Although the entries contain pictures, repeat only their words, exactly as written.

Given records: Begin

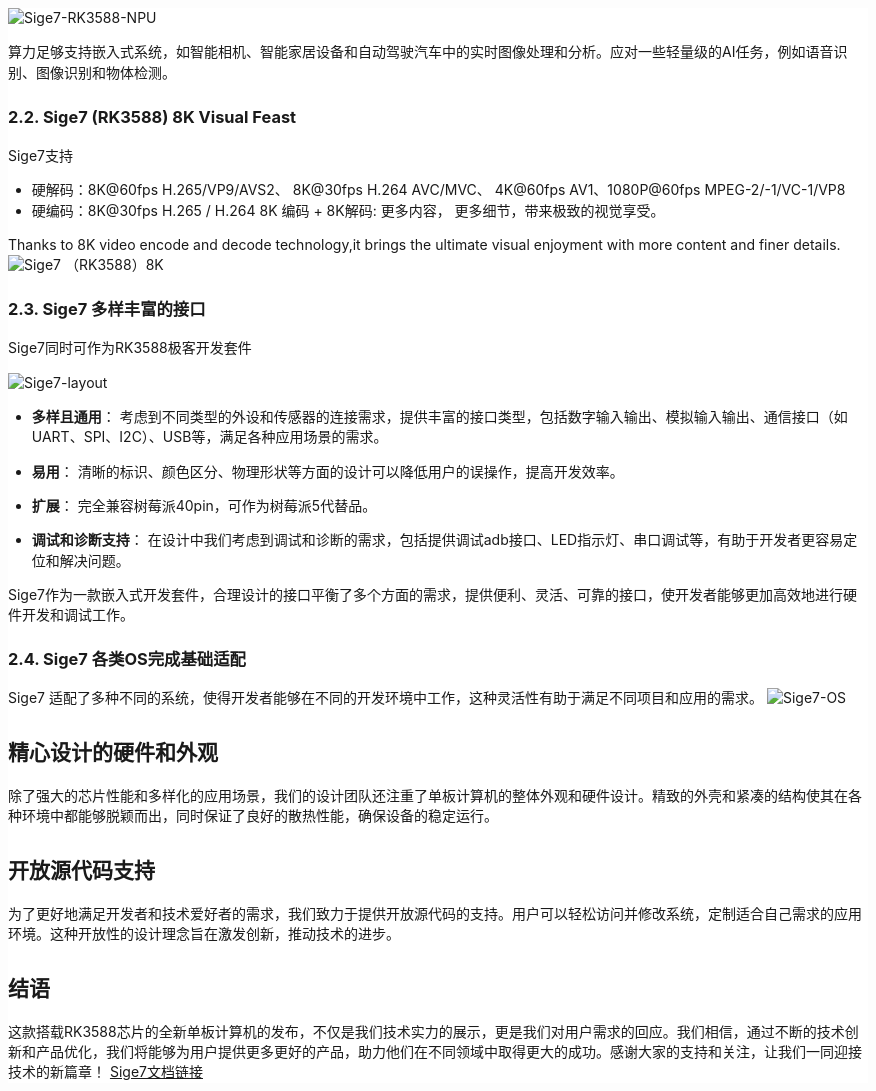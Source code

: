![Sige7-RK3588-NPU](/img/blog/sige7/Sige7-RK3588-NPU.png)

算力足够支持嵌入式系统，如智能相机、智能家居设备和自动驾驶汽车中的实时图像处理和分析。应对一些轻量级的AI任务，例如语音识别、图像识别和物体检测。

### 2.2. Sige7 (RK3588) 8K Visual Feast  

Sige7支持
* 硬解码：8K@60fps H.265/VP9/AVS2、 8K@30fps H.264 AVC/MVC、 4K@60fps AV1、1080P@60fps MPEG-2/-1/VC-1/VP8
* 硬编码：8K@30fps H.265 / H.264
8K 编码 +  8K解码:  更多内容， 更多细节，带来极致的视觉享受。

Thanks to 8K video encode and decode technology,it brings the ultimate visual enjoyment with more content and finer details.  
![Sige7 （RK3588）8K](/img/blog/sige7/Sige7-8K.png)

### 2.3.  Sige7 多样丰富的接口

Sige7同时可作为RK3588极客开发套件

![Sige7-layout](/img/sbc/sige7/armsom-sige7-layout.jpg)
* **多样且通用**： 考虑到不同类型的外设和传感器的连接需求，提供丰富的接口类型，包括数字输入输出、模拟输入输出、通信接口（如UART、SPI、I2C）、USB等，满足各种应用场景的需求。

* **易用**： 清晰的标识、颜色区分、物理形状等方面的设计可以降低用户的误操作，提高开发效率。

* **扩展**： 完全兼容树莓派40pin，可作为树莓派5代替品。

* **调试和诊断支持**： 在设计中我们考虑到调试和诊断的需求，包括提供调试adb接口、LED指示灯、串口调试等，有助于开发者更容易定位和解决问题。

Sige7作为一款嵌入式开发套件，合理设计的接口平衡了多个方面的需求，提供便利、灵活、可靠的接口，使开发者能够更加高效地进行硬件开发和调试工作。

### 2.4. Sige7 各类OS完成基础适配

Sige7 适配了多种不同的系统，使得开发者能够在不同的开发环境中工作，这种灵活性有助于满足不同项目和应用的需求。
![Sige7-OS](/img/blog/sige7/Sige7-OS.png)


## 精心设计的硬件和外观

除了强大的芯片性能和多样化的应用场景，我们的设计团队还注重了单板计算机的整体外观和硬件设计。精致的外壳和紧凑的结构使其在各种环境中都能够脱颖而出，同时保证了良好的散热性能，确保设备的稳定运行。

## 开放源代码支持

为了更好地满足开发者和技术爱好者的需求，我们致力于提供开放源代码的支持。用户可以轻松访问并修改系统，定制适合自己需求的应用环境。这种开放性的设计理念旨在激发创新，推动技术的进步。

## 结语

这款搭载RK3588芯片的全新单板计算机的发布，不仅是我们技术实力的展示，更是我们对用户需求的回应。我们相信，通过不断的技术创新和产品优化，我们将能够为用户提供更多更好的产品，助力他们在不同领域中取得更大的成功。感谢大家的支持和关注，让我们一同迎接技术的新篇章！
[Sige7文档链接](https://docs.armsom.org/zh/docs/category/sige7-1)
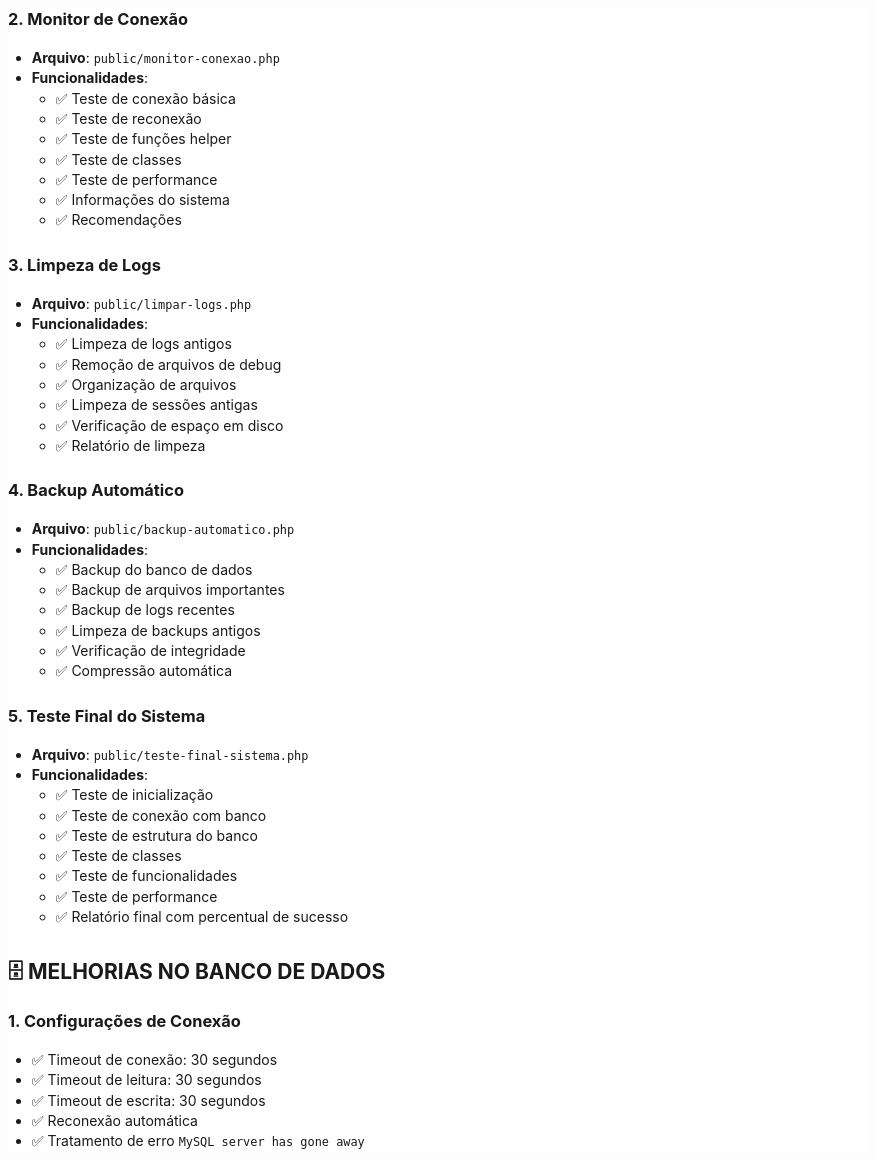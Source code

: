 ### 2. **Monitor de Conexão**
- **Arquivo**: `public/monitor-conexao.php`
- **Funcionalidades**:
  - ✅ Teste de conexão básica
  - ✅ Teste de reconexão
  - ✅ Teste de funções helper
  - ✅ Teste de classes
  - ✅ Teste de performance
  - ✅ Informações do sistema
  - ✅ Recomendações

### 3. **Limpeza de Logs**
- **Arquivo**: `public/limpar-logs.php`
- **Funcionalidades**:
  - ✅ Limpeza de logs antigos
  - ✅ Remoção de arquivos de debug
  - ✅ Organização de arquivos
  - ✅ Limpeza de sessões antigas
  - ✅ Verificação de espaço em disco
  - ✅ Relatório de limpeza

### 4. **Backup Automático**
- **Arquivo**: `public/backup-automatico.php`
- **Funcionalidades**:
  - ✅ Backup do banco de dados
  - ✅ Backup de arquivos importantes
  - ✅ Backup de logs recentes
  - ✅ Limpeza de backups antigos
  - ✅ Verificação de integridade
  - ✅ Compressão automática

### 5. **Teste Final do Sistema**
- **Arquivo**: `public/teste-final-sistema.php`
- **Funcionalidades**:
  - ✅ Teste de inicialização
  - ✅ Teste de conexão com banco
  - ✅ Teste de estrutura do banco
  - ✅ Teste de classes
  - ✅ Teste de funcionalidades
  - ✅ Teste de performance
  - ✅ Relatório final com percentual de sucesso

## 🗄️ **MELHORIAS NO BANCO DE DADOS**

### 1. **Configurações de Conexão**
- ✅ Timeout de conexão: 30 segundos
- ✅ Timeout de leitura: 30 segundos
- ✅ Timeout de escrita: 30 segundos
- ✅ Reconexão automática
- ✅ Tratamento de erro `MySQL server has gone away`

Given records: End

Result of this task:
Source code

:![Sige7-RK3588-NPU](/img/blog/sige7/Sige7-RK3588-NPU.png)

算力足够支持嵌入式系统，如智能相机、智能家居设备和自动驾驶汽车中的实时图像处理和分析。应对一些轻量级的AI任务，例如语音识别、图像识别和物体检测。

### 2.2. Sige7 (RK3588) 8K Visual Feast  

Sige7支持
* 硬解码：8K@60fps H.265/VP9/AVS2、 8K@30fps H.264 AVC/MVC、 4K@60fps AV1、1080P@60fps MPEG-2/-1/VC-1/VP8
* 硬编码：8K@30fps H.265 / H.264
8K 编码 +  8K解码:  更多内容， 更多细节，带来极致的视觉享受。

Thanks to 8K video encode and decode technology,it brings the ultimate visual enjoyment with more content and finer details.  
![Sige7 （RK3588）8K](/img/blog/sige7/Sige7-8K.png)

### 2.3.  Sige7 多样丰富的接口

Sige7同时可作为RK3588极客开发套件

![Sige7-layout](/img/sbc/sige7/armsom-sige7-layout.jpg)
* **多样且通用**： 考虑到不同类型的外设和传感器的连接需求，提供丰富的接口类型，包括数字输入输出、模拟输入输出、通信接口（如UART、SPI、I2C）、USB等，满足各种应用场景的需求。

* **易用**： 清晰的标识、颜色区分、物理形状等方面的设计可以降低用户的误操作，提高开发效率。

* **扩展**： 完全兼容树莓派40pin，可作为树莓派5代替品。

* **调试和诊断支持**： 在设计中我们考虑到调试和诊断的需求，包括提供调试adb接口、LED指示灯、串口调试等，有助于开发者更容易定位和解决问题。

Sige7作为一款嵌入式开发套件，合理设计的接口平衡了多个方面的需求，提供便利、灵活、可靠的接口，使开发者能够更加高效地进行硬件开发和调试工作。

### 2.4. Sige7 各类OS完成基础适配

Sige7 适配了多种不同的系统，使得开发者能够在不同的开发环境中工作，这种灵活性有助于满足不同项目和应用的需求。
![Sige7-OS](/img/blog/sige7/Sige7-OS.png)


## 精心设计的硬件和外观

除了强大的芯片性能和多样化的应用场景，我们的设计团队还注重了单板计算机的整体外观和硬件设计。精致的外壳和紧凑的结构使其在各种环境中都能够脱颖而出，同时保证了良好的散热性能，确保设备的稳定运行。

## 开放源代码支持

为了更好地满足开发者和技术爱好者的需求，我们致力于提供开放源代码的支持。用户可以轻松访问并修改系统，定制适合自己需求的应用环境。这种开放性的设计理念旨在激发创新，推动技术的进步。

## 结语

这款搭载RK3588芯片的全新单板计算机的发布，不仅是我们技术实力的展示，更是我们对用户需求的回应。我们相信，通过不断的技术创新和产品优化，我们将能够为用户提供更多更好的产品，助力他们在不同领域中取得更大的成功。感谢大家的支持和关注，让我们一同迎接技术的新篇章！
[Sige7文档链接](https://docs.armsom.org/zh/docs/category/sige7-1)
Source code

: ### 2. **Monitor de Conexão**
- **Arquivo**: `public/monitor-conexao.php`
- **Funcionalidades**:
  - ✅ Teste de conexão básica
  - ✅ Teste de reconexão
  - ✅ Teste de funções helper
  - ✅ Teste de classes
  - ✅ Teste de performance
  - ✅ Informações do sistema
  - ✅ Recomendações

### 3. **Limpeza de Logs**
- **Arquivo**: `public/limpar-logs.php`
- **Funcionalidades**:
  - ✅ Limpeza de logs antigos
  - ✅ Remoção de arquivos de debug
  - ✅ Organização de arquivos
  - ✅ Limpeza de sessões antigas
  - ✅ Verificação de espaço em disco
  - ✅ Relatório de limpeza

### 4. **Backup Automático**
- **Arquivo**: `public/backup-automatico.php`
- **Funcionalidades**:
  - ✅ Backup do banco de dados
  - ✅ Backup de arquivos importantes
  - ✅ Backup de logs recentes
  - ✅ Limpeza de backups antigos
  - ✅ Verificação de integridade
  - ✅ Compressão automática

### 5. **Teste Final do Sistema**
- **Arquivo**: `public/teste-final-sistema.php`
- **Funcionalidades**:
  - ✅ Teste de inicialização
  - ✅ Teste de conexão com banco
  - ✅ Teste de estrutura do banco
  - ✅ Teste de classes
  - ✅ Teste de funcionalidades
  - ✅ Teste de performance
  - ✅ Relatório final com percentual de sucesso

## 🗄️ **MELHORIAS NO BANCO DE DADOS**

### 1. **Configurações de Conexão**
- ✅ Timeout de conexão: 30 segundos
- ✅ Timeout de leitura: 30 segundos
- ✅ Timeout de escrita: 30 segundos
- ✅ Reconexão automática
- ✅ Tratamento de erro `MySQL server has gone away`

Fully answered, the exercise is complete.